Plain-text document sources>
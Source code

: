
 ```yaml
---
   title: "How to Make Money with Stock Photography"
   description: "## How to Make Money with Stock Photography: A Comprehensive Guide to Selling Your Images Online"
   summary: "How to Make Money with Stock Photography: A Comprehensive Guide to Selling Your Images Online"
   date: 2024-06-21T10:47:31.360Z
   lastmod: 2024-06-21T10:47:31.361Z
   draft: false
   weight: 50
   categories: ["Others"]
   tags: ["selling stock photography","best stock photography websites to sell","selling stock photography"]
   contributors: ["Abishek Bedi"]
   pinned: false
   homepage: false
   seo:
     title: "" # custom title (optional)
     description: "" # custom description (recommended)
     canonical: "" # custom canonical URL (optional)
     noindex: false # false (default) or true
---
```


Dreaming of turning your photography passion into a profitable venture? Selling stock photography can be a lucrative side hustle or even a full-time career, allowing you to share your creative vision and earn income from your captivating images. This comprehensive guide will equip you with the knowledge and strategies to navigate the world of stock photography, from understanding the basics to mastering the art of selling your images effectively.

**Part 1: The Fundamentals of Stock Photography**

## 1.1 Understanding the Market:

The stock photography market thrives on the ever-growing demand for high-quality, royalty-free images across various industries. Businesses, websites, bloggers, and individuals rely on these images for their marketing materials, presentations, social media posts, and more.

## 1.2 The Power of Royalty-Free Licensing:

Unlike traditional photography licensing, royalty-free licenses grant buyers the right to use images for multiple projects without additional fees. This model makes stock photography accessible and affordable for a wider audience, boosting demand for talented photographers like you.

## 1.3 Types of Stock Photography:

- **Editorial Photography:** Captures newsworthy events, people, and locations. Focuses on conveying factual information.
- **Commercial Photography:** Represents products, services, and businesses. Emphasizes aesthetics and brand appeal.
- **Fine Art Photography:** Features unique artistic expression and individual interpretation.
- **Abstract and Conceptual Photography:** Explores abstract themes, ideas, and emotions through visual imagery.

Problem description> Print out the data exactly once more.

Exercise answer>
Source code

:
 ```yaml
---
   title: "How to Make Money with Stock Photography"
   description: "## How to Make Money with Stock Photography: A Comprehensive Guide to Selling Your Images Online"
   summary: "How to Make Money with Stock Photography: A Comprehensive Guide to Selling Your Images Online"
   date: 2024-06-21T10:47:31.360Z
   lastmod: 2024-06-21T10:47:31.361Z
   draft: false
   weight: 50
   categories: ["Others"]
   tags: ["selling stock photography","best stock photography websites to sell","selling stock photography"]
   contributors: ["Abishek Bedi"]
   pinned: false
   homepage: false
   seo:
     title: "" # custom title (optional)
     description: "" # custom description (recommended)
     canonical: "" # custom canonical URL (optional)
     noindex: false # false (default) or true
---
```


Dreaming of turning your photography passion into a profitable venture? Selling stock photography can be a lucrative side hustle or even a full-time career, allowing you to share your creative vision and earn income from your captivating images. This comprehensive guide will equip you with the knowledge and strategies to navigate the world of stock photography, from understanding the basics to mastering the art of selling your images effectively.

**Part 1: The Fundamentals of Stock Photography**

## 1.1 Understanding the Market:

The stock photography market thrives on the ever-growing demand for high-quality, royalty-free images across various industries. Businesses, websites, bloggers, and individuals rely on these images for their marketing materials, presentations, social media posts, and more.

## 1.2 The Power of Royalty-Free Licensing:

Unlike traditional photography licensing, royalty-free licenses grant buyers the right to use images for multiple projects without additional fees. This model makes stock photography accessible and affordable for a wider audience, boosting demand for talented photographers like you.

## 1.3 Types of Stock Photography:

- **Editorial Photography:** Captures newsworthy events, people, and locations. Focuses on conveying factual information.
- **Commercial Photography:** Represents products, services, and businesses. Emphasizes aesthetics and brand appeal.
- **Fine Art Photography:** Features unique artistic expression and individual interpretation.
- **Abstract and Conceptual Photography:** Explores abstract themes, ideas, and emotions through visual imagery.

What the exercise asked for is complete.